::: EXERCISE DATA

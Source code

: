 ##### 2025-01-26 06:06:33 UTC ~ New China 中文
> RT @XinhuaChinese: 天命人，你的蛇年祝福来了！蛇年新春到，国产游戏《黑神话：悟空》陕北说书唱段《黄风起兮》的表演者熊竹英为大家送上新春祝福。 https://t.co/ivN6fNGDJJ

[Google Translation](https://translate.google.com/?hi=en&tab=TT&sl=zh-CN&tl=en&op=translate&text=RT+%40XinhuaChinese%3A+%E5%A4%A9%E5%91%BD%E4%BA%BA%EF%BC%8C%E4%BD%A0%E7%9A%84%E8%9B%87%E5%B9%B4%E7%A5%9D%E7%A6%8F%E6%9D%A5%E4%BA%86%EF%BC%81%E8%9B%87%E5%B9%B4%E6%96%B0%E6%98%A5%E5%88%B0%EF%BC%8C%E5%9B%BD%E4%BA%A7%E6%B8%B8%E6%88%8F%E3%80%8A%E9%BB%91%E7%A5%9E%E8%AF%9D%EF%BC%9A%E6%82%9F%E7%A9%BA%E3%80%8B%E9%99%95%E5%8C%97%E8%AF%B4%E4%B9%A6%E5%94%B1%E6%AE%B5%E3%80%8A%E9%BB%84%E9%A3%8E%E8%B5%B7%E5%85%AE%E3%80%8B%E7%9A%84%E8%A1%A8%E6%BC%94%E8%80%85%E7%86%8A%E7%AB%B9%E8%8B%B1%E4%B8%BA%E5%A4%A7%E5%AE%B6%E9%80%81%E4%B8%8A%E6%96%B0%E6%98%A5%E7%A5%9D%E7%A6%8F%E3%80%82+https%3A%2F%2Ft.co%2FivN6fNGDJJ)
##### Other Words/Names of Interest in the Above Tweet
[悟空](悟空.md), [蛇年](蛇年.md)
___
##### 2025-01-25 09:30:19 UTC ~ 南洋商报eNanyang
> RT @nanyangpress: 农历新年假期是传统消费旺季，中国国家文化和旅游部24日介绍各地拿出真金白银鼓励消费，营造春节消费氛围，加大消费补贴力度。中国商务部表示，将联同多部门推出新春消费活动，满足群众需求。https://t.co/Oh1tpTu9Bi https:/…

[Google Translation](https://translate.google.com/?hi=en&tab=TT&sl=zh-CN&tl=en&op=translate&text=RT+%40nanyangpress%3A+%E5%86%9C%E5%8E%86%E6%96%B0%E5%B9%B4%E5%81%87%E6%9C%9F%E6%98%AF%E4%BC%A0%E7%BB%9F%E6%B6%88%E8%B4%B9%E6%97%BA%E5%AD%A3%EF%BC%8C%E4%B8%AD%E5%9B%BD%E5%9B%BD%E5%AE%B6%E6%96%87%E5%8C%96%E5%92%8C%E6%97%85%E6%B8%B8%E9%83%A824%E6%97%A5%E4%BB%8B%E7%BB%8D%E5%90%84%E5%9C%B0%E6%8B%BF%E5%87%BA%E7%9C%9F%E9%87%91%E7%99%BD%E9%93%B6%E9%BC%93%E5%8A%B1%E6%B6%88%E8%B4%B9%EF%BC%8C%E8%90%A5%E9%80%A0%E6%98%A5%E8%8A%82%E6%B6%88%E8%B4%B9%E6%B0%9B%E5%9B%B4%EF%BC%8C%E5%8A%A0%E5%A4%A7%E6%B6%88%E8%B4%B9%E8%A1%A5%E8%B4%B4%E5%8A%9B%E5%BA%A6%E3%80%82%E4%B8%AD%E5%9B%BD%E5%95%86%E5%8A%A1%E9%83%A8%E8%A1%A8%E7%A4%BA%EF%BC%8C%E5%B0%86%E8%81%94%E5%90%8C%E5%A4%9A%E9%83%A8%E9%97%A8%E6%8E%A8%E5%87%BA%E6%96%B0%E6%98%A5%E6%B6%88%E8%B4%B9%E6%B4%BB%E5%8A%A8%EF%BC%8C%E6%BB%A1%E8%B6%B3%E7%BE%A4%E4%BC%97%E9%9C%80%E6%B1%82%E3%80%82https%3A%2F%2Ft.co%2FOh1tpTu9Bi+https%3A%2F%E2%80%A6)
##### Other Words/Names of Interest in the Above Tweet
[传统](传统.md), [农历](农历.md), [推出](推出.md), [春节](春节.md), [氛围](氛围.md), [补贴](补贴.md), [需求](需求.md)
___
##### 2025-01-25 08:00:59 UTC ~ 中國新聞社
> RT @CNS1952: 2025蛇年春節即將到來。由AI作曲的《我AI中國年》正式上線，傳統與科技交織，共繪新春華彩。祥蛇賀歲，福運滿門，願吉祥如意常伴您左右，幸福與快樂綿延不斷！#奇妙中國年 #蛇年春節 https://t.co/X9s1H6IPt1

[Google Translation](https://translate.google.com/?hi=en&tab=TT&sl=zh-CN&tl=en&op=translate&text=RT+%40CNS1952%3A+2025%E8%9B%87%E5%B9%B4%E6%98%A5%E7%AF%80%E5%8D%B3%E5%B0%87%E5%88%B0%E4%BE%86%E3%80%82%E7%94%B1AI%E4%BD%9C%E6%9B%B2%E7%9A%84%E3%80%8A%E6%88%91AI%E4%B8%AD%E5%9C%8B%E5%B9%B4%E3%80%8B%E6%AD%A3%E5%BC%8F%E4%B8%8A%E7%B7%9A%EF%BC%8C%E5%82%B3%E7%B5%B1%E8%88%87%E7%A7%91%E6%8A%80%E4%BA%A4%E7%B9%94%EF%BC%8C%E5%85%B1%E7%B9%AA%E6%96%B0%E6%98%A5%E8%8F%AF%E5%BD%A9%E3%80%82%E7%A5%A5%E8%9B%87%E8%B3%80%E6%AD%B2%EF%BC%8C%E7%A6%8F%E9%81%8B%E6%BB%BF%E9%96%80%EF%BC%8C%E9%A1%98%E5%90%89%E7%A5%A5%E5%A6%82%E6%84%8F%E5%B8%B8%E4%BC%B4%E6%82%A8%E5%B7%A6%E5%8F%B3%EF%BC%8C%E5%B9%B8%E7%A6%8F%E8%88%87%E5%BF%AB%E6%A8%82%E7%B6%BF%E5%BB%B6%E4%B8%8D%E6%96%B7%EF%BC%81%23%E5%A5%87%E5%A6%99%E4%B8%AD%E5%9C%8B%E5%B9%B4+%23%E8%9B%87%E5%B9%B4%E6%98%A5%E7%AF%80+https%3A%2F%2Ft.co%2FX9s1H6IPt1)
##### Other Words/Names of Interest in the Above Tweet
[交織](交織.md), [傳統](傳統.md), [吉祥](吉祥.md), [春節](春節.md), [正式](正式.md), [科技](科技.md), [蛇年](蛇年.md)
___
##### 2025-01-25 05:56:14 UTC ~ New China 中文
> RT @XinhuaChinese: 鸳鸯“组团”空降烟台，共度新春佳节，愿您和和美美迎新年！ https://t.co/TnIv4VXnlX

::::::

PROMPT: What lines above hold the word "China"? Pull each one out.

WRITTEN RESPONSE:
: ##### 2025-01-26 06:06:33 UTC ~ New China 中文
##### 2025-01-25 05:56:14 UTC ~ New China 中文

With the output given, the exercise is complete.